Background: Despite efforts and commitments put in place by the Rwandan Government and collaborating great health organizations, contraceptive prevalence rate (CPR) remains low in Rwanda (64% in 2019 for married women using any method and 58.% for only modern methods. CPR has however been increasing from 45% in 2010 and 48% in 2015. Consequently, unmet need for family planning dropped from 34% to 14% between 2010 and 2020. This study aims to leverage Machine Learning to predict contraceptive nonuse among women of reproductive age in Rwanda.
Methods: A cross-sectional analysis of secondary data was conducted on 2020 Rwanda Demographic and Health Survey. We used six Machine Learning algorithms on the sample of 14,634 women of reproductive age, which were trained and evaluated using various metrics to know the best model. Moreover, multivariable binary logistic regression was used to determine key factors of contraceptive nonuse through Python software and to identify women at higher risk of not using contraceptives, providing valuable insights for targeted interventions and policy enhancements to improve access to reproductive health and family planning services for underserved populations in Rwanda.

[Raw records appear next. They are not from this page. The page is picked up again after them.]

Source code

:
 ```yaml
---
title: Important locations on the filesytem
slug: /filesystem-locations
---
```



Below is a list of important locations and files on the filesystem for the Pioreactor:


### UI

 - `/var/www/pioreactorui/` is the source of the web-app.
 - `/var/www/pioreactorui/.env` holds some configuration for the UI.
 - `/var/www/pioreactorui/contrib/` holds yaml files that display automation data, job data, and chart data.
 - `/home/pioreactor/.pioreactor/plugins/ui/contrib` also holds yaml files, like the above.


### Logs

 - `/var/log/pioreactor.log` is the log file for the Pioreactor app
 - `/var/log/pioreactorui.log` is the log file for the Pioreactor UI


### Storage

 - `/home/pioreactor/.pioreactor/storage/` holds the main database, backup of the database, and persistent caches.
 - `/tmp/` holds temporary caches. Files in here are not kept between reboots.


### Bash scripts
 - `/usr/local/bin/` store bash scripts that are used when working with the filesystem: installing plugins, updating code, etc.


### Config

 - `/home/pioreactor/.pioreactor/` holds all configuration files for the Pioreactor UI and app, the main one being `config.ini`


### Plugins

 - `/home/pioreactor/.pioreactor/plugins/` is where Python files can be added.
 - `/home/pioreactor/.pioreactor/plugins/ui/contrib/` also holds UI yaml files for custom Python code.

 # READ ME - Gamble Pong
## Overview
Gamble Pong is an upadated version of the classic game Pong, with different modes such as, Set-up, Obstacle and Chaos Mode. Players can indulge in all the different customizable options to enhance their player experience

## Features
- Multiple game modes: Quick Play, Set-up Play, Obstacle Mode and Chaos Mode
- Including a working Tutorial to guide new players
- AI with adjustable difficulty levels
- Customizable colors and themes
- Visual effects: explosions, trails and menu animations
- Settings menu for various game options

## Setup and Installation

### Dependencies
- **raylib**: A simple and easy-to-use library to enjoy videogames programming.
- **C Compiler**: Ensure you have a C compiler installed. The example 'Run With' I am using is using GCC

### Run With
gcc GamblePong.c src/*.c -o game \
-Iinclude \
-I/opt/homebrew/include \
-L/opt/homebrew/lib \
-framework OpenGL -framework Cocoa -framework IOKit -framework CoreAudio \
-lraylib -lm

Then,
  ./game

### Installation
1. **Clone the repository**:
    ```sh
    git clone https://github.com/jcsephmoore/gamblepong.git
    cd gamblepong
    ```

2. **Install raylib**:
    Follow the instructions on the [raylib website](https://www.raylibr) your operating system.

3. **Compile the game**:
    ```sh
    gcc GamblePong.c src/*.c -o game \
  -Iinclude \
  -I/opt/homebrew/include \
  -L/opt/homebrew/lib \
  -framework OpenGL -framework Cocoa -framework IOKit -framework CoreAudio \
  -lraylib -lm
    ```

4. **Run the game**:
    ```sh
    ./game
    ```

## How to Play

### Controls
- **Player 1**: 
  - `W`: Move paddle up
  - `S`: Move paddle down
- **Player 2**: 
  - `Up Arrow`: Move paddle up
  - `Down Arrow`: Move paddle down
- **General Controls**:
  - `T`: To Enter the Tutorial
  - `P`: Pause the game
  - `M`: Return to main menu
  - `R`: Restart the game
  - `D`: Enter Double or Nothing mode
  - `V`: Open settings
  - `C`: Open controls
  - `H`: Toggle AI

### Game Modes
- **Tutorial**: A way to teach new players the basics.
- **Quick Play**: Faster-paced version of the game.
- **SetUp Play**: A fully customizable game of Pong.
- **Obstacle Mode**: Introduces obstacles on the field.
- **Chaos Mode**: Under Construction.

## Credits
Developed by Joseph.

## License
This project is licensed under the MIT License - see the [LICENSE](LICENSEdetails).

Results: Findings revealed that woman age, residence region, education, wealth status, marital status, urban-rural residence, total children ever born, working status, partner's occupation, and the desire for more children are key determinants of not using contraceptives. Younger women, particularly those aged 15-24, urban residents, wealthier women, and those desiring more children are at a higher risk of not using contraceptives. Furthermore, Support Vector Machine model performed better than other five classifiers in predicting nonuse of contraceptives status with an accuracy of 75%, giving a ROC-AUC score of 83%, and making it the best model to predict contraceptive behavior in Rwanda.
Conclusion The results from this study suggest the use of Machine Learning to predict contraceptive outcomes accurately. Additionally, by tailoring focused interventions for identified women at higher risk of not using contraceptive could contribute to contraceptive use uptake in Rwanda.